Bullying Merajalela, Pendidikan Kehilangan Fungsional

Oleh:
Nunung Nurhayati
(Aktivis Muslimah)

Terasjabar.co – Seorang santri di Aceh Besar ditetapkan sebagai tersangka kasus terbakarnya asrama pondok pesantren tempat dia belajar. Sang santri disebut sengaja membakar asrama lantaran sakit hati karena kerap menjadi korban bullying oleh rekan-rekannya (beritasatu.com, 8/11/2025).

Seminggu kemudian, insiden ledakan terjadi di SMA 72 di Jalan Prihatin Nomor 87, Kelapa Gading, Jakarta Utara pada Jumat siang (7/11). Seorang siswa SMA 72, Kelapa Gading mengatakan, seorang siswa yang diduga sebagai pelaku ledakan, terindikasi merupakan korban perundungan atau bullying (cnnindonesia.com, 8/11/2025).

Dua kejadian yang berbeda, namun berakar dari konflik yang sama. Bullying, memang bukan hal yang asing. Ia acap kali menjelma di ibu kota sampai ke pelosok desa. Bullying kerap dijadikan bahan candaan hingga kebiasaan yang dinormalkan. Hal ini menjadi bukti telak akan hadirnya krisis adab dan problem sistemik didalam dunia pendidikan.

Hadirnya media sosial bahkan memperparah aksi para pelaku bullying. Media sosial juga disinyalir menjadi rujukan para korban bullying untuk melancarkan aksi dendam. Lantas semua ini salah siapa? Miris memang, disaat tindakan kriminal dilakukan para korban bullying, terlebih hal itu terjadi di lingkungan pendidikan yang seharusnya menjadi tempat aman dan nyaman para generasi dalam belajar.

Hal ini memperjelas bahwa sistem pendidikan hari ini telah kehilangan fungsionalnya. Paradigma kapitalistik sekuler dalam sistem pendidikan, tak mampu melindungi generasi. Maraknya kasus bullying di sekolah yang menyasar kaum pelajar menjadi bukti nyata akan gagalnya sistem pendidikan sekuler dalam mencetak generasi berkepribadian cemerlang.

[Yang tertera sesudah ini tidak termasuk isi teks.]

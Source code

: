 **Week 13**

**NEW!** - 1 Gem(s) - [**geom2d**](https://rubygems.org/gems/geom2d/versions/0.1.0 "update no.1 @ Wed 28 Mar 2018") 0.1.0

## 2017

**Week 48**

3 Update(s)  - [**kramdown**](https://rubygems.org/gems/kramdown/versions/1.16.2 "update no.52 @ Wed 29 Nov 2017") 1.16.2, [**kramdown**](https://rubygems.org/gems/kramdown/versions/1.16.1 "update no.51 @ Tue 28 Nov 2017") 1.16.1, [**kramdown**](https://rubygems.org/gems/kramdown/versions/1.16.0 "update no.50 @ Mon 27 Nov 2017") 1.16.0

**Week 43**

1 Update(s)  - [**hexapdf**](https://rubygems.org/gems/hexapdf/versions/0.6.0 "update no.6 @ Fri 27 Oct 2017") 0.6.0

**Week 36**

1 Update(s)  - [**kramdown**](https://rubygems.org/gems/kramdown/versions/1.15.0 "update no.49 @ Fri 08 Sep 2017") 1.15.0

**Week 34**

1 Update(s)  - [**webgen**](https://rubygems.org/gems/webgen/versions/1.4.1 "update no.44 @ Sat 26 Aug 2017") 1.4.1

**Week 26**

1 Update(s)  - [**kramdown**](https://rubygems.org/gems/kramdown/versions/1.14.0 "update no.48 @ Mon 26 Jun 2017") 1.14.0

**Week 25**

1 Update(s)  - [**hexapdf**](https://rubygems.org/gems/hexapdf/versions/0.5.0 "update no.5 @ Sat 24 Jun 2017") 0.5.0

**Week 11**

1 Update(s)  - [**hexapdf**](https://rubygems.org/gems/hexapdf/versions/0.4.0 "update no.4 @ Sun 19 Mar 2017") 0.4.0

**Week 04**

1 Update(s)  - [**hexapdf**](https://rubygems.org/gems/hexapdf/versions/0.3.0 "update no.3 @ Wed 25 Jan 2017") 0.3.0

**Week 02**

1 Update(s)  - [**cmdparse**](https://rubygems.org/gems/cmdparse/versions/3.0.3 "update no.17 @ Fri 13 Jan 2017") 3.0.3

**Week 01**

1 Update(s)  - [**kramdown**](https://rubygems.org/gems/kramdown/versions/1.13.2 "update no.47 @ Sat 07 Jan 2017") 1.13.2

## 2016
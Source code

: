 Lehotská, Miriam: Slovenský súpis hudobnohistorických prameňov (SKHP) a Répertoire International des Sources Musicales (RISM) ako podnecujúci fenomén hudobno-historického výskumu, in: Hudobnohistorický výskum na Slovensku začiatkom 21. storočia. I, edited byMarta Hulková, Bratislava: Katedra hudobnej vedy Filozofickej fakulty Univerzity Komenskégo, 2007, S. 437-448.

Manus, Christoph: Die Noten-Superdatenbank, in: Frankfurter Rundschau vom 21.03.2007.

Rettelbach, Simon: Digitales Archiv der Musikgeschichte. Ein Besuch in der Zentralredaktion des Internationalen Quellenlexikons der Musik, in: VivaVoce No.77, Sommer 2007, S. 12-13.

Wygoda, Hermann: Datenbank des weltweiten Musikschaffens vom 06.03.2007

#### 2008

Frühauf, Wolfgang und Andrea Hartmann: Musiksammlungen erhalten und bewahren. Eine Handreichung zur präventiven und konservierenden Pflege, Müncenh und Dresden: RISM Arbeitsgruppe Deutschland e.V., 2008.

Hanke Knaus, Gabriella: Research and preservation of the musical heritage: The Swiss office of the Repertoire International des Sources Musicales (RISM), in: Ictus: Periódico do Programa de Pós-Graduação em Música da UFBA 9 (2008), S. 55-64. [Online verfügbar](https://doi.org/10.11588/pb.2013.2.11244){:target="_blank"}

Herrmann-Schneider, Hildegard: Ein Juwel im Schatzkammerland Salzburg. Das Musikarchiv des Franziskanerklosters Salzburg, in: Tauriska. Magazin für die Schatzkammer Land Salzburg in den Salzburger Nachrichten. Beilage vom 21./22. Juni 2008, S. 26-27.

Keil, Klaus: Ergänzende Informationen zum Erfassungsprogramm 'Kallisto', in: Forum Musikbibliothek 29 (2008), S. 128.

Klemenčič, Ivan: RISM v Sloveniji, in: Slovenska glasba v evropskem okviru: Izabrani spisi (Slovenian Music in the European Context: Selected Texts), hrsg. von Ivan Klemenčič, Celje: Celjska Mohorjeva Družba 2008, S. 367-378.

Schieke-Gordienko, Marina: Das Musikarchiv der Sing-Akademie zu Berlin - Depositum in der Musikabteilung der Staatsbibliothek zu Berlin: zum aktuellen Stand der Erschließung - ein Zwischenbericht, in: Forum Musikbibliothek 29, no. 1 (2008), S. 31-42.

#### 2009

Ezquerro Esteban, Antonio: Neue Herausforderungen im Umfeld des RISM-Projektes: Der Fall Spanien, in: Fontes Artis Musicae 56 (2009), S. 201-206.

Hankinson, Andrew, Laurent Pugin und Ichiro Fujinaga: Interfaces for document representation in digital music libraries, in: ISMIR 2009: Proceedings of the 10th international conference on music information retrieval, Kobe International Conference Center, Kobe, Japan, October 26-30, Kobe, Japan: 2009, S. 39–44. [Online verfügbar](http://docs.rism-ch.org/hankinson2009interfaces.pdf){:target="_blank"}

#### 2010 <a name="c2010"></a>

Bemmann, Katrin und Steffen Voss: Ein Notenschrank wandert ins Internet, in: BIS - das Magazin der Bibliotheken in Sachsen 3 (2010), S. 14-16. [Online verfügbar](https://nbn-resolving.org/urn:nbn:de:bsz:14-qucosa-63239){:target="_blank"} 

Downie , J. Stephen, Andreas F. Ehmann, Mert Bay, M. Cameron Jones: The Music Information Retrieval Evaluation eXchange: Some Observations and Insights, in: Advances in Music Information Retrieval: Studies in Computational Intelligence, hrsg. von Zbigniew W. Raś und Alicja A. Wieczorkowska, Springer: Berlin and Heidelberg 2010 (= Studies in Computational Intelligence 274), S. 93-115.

Sistem pendidikan kapitalisme, hanya menjadikan pendidikan sebagai komoditas yang berorientasi pada keuntungan finansial dan pasar tenaga kerja saja. Urusan kepribadian diserahkan kepada individu dan keluarga. Terlebih, adanya liberalisasi dalam dunia pendidikan telah membuat dilema besar para guru dalam membentuk kepribadian generasi bangsa. Kebebasan berekspresi yang didukung hukum sering menjadi tameng akan legalnya berbagai kerusakan adab dan akhlak.

Padahal, bullying bukan sesuatu yang patut dianggap wajar bahkan disepelekan. Mengingat firman Allah SWT didalam Al-Qur’an; “Hai orang-orang yang beriman, janganlah suatu kaum mengolok-olok kaum yang lain (karena) boleh jadi mereka (yang diolok-olok) lebih baik daripada mereka (yang mengolok-olok). Dan jangan pula perempuan-perempuan (mengolok-olok) perempuan lain (karena) boleh jadi perempuan (yang diolok-olok) lebih baik dari perempuan (yang mengolok-olok). Janganlah kamu saling mencela satu sama lain dan janganlah saling memanggil dengan gelar-gelar yang buruk. Seburuk-buruk panggilan adalah (panggilan) yang buruk (fasik) setelah beriman. Dan barang siapa tidak bertobat, mereka itulah orang-orang yang zalim.” (TQS Al-Hujurat: 11).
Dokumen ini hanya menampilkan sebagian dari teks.